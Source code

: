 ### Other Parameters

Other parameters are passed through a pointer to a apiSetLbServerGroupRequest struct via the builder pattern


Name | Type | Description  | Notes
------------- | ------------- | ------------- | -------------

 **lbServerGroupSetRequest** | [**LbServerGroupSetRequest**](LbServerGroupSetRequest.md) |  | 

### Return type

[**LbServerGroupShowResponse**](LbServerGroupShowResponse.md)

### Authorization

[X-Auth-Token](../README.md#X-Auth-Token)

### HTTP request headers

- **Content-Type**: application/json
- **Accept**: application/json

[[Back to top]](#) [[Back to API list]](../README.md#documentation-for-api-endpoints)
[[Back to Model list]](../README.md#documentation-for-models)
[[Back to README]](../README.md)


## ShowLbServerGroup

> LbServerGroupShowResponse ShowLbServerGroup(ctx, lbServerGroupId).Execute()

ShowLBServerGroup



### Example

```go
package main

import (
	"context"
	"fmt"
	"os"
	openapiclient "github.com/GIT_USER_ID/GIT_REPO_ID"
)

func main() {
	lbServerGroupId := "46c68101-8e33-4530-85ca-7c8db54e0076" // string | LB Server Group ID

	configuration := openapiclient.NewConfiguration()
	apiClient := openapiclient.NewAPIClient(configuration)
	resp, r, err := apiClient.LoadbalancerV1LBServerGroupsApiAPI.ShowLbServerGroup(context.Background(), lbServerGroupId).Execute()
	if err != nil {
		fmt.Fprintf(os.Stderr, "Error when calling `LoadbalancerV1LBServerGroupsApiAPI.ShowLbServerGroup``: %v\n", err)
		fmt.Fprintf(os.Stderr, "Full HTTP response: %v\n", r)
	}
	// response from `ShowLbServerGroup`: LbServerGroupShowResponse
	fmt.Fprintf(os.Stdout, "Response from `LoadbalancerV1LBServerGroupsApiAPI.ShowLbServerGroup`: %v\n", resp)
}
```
...
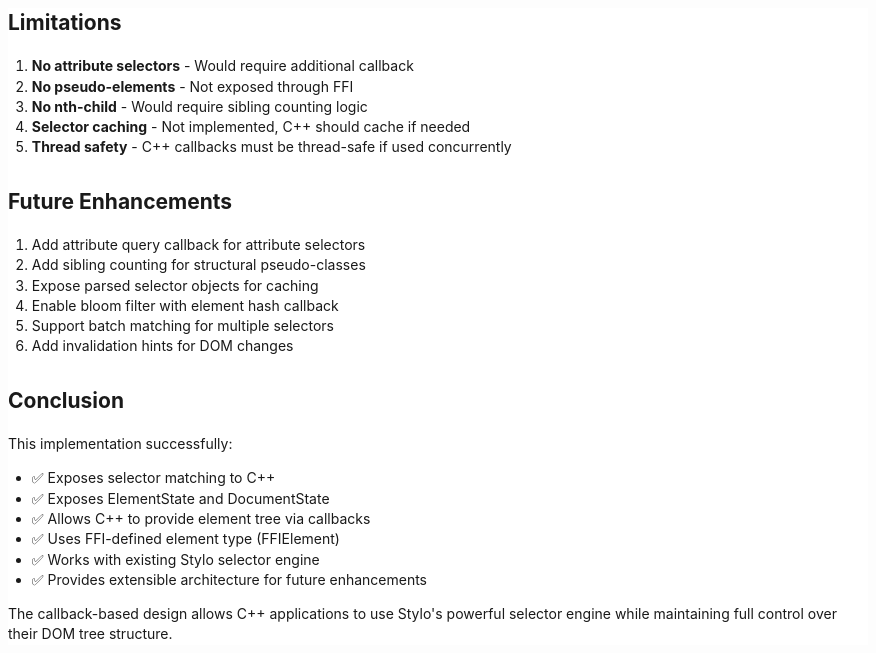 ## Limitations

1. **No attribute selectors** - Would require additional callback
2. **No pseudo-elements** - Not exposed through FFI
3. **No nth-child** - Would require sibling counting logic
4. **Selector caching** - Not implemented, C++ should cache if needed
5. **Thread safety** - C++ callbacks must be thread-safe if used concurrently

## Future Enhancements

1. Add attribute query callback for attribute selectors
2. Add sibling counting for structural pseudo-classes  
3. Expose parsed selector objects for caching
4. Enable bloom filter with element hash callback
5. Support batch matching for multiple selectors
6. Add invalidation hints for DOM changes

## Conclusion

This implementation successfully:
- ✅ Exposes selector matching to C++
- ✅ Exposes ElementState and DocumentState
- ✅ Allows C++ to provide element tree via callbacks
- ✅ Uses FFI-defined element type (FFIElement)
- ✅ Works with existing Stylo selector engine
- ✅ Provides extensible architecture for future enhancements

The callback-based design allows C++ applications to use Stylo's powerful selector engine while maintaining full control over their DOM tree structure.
---
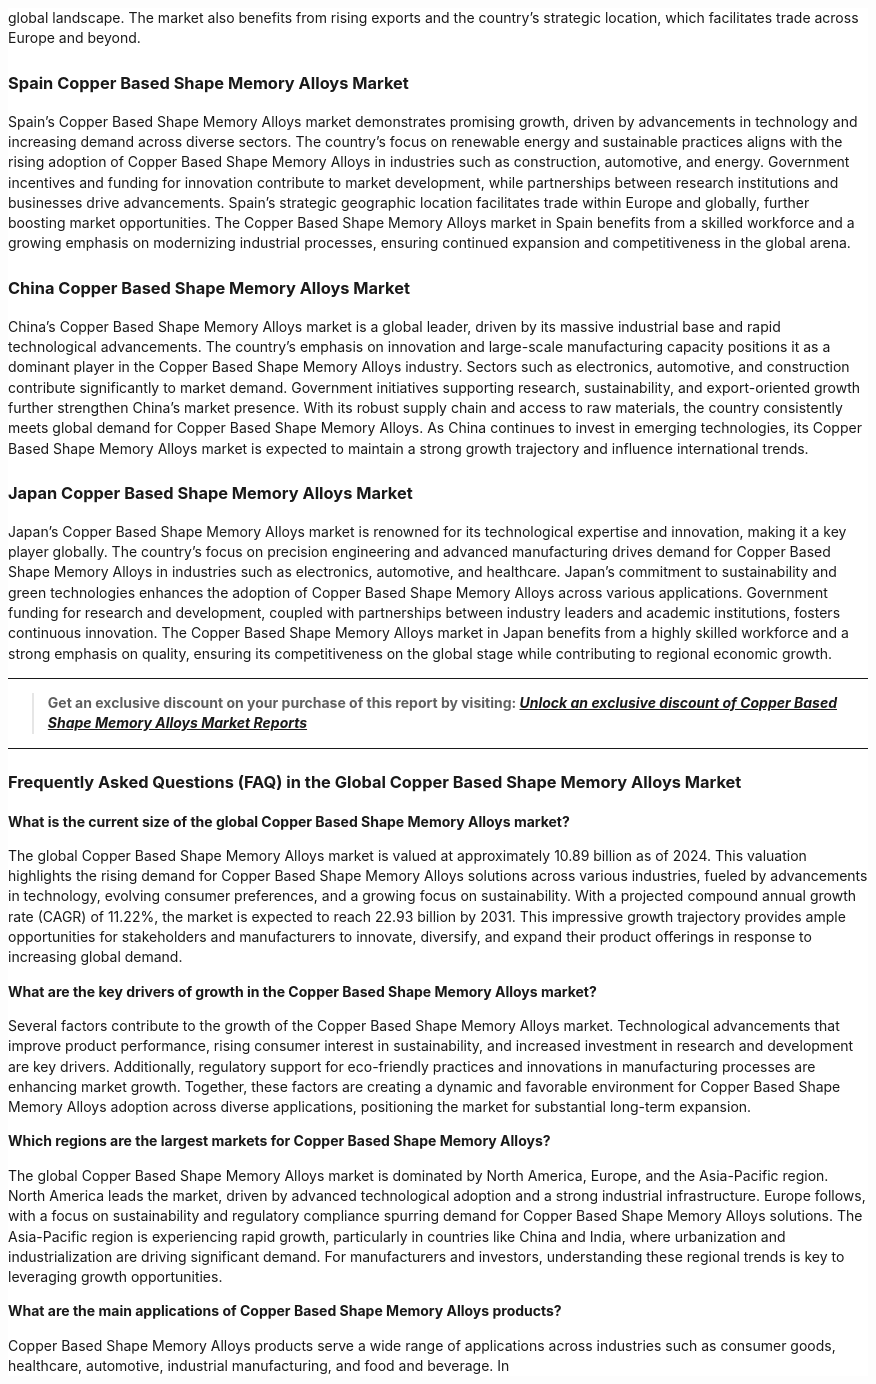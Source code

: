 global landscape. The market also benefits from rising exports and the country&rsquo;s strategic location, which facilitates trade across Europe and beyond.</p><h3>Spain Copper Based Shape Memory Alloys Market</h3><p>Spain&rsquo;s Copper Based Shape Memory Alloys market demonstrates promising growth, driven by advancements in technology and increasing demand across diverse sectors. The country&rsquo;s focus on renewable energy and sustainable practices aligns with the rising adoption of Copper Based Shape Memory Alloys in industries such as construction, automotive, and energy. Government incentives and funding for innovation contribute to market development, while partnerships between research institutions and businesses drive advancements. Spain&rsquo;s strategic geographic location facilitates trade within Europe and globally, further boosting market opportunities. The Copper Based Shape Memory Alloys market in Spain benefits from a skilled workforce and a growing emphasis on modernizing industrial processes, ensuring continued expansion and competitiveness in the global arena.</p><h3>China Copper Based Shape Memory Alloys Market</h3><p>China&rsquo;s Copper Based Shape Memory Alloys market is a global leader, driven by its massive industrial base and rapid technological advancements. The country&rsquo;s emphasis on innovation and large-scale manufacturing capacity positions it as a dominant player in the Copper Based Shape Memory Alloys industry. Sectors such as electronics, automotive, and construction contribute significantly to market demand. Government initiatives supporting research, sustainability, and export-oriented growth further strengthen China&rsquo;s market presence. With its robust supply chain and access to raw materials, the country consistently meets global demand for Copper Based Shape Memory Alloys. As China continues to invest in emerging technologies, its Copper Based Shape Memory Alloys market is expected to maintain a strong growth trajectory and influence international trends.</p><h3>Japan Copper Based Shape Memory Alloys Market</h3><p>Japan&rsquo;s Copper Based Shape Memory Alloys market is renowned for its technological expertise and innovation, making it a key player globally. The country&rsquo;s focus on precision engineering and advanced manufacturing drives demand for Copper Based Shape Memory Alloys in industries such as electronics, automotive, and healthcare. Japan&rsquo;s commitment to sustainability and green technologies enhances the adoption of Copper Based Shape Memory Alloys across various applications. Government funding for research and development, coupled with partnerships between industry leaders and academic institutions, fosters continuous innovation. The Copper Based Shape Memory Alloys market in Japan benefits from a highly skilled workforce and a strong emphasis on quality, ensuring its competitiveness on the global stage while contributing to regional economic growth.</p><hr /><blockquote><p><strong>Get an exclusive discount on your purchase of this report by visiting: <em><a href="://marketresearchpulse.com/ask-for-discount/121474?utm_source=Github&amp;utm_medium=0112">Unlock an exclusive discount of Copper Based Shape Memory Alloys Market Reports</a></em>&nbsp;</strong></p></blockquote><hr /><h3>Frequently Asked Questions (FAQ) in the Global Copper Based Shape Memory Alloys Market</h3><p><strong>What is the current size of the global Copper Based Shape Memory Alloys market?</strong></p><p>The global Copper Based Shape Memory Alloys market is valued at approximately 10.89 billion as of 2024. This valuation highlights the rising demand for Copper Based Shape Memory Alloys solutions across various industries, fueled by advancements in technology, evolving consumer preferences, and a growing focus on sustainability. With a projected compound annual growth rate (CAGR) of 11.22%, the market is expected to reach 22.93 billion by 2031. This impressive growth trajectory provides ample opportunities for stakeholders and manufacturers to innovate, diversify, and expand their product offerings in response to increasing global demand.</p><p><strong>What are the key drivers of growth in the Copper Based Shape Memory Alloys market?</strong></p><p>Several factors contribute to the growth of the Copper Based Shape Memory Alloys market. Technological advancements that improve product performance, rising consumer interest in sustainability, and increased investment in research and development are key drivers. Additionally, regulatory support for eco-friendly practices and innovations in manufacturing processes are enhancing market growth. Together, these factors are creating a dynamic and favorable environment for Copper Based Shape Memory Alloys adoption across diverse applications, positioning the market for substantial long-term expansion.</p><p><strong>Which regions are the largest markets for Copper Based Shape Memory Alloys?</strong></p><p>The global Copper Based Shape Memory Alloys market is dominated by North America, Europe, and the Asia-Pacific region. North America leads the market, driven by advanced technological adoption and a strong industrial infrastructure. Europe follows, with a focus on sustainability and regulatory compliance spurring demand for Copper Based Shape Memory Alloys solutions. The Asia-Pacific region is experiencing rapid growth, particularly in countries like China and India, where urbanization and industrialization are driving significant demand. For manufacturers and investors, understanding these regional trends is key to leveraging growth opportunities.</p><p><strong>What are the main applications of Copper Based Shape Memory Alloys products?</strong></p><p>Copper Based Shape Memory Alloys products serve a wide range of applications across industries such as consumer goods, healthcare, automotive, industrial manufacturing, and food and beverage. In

**EXERCISE AIM:**
Which lines above include the word "LbServerGroupShowResponse"? Pick them out and copy them.

**RESULT OF THE EXERCISE:**
[**LbServerGroupShowResponse**](LbServerGroupShowResponse.md)
> LbServerGroupShowResponse ShowLbServerGroup(ctx, lbServerGroupId).Execute()
	// response from `ShowLbServerGroup`: LbServerGroupShowResponse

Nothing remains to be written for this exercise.